Stored data:
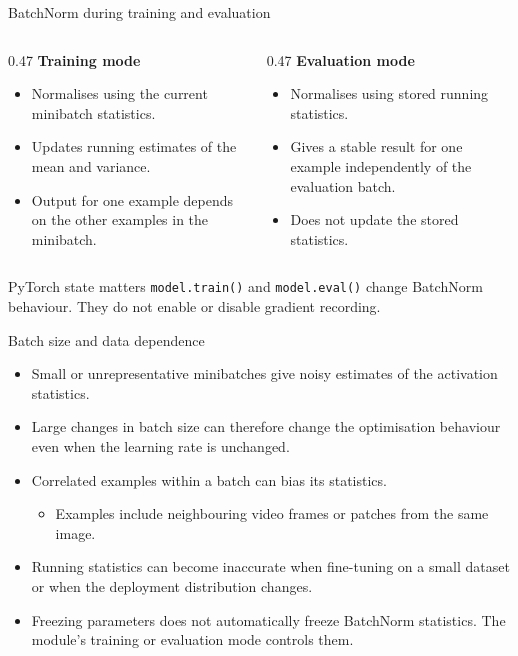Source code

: \begin{frame}{BatchNorm during training and evaluation}
\begin{columns}[T]
\begin{column}{0.47\textwidth}
\textbf{Training mode}
\begin{itemize}
  \item Normalises using the current minibatch statistics.
  \item Updates running estimates of the mean and variance.
  \item Output for one example depends on the other examples in the minibatch.
\end{itemize}
\end{column}
\begin{column}{0.47\textwidth}
\textbf{Evaluation mode}
\begin{itemize}
  \item Normalises using stored running statistics.
  \item Gives a stable result for one example independently of the evaluation batch.
  \item Does not update the stored statistics.
\end{itemize}
\end{column}
\end{columns}

\begin{block}{PyTorch state matters}
\texttt{model.train()} and \texttt{model.eval()} change BatchNorm behaviour. They do not enable or disable gradient recording.
\end{block}
\end{frame}


\begin{frame}{Batch size and data dependence}
\begin{itemize}
  \item Small or unrepresentative minibatches give noisy estimates of the activation statistics.
  \item Large changes in batch size can therefore change the optimisation behaviour even when the learning rate is unchanged.
  \item Correlated examples within a batch can bias its statistics.
  \begin{itemize}
    \item Examples include neighbouring video frames or patches from the same image.
  \end{itemize}
  \item Running statistics can become inaccurate when fine-tuning on a small dataset or when the deployment distribution changes.
  \item Freezing parameters does not automatically freeze BatchNorm statistics. The module's training or evaluation mode controls them.
\end{itemize}
\end{frame}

What is being asked: Above are some records; copy each line there that contains "behaviour".

Output for this exercise:
\texttt{model.train()} and \texttt{model.eval()} change BatchNorm behaviour. They do not enable or disable gradient recording.
  \item Large changes in batch size can therefore change the optimisation behaviour even when the learning rate is unchanged.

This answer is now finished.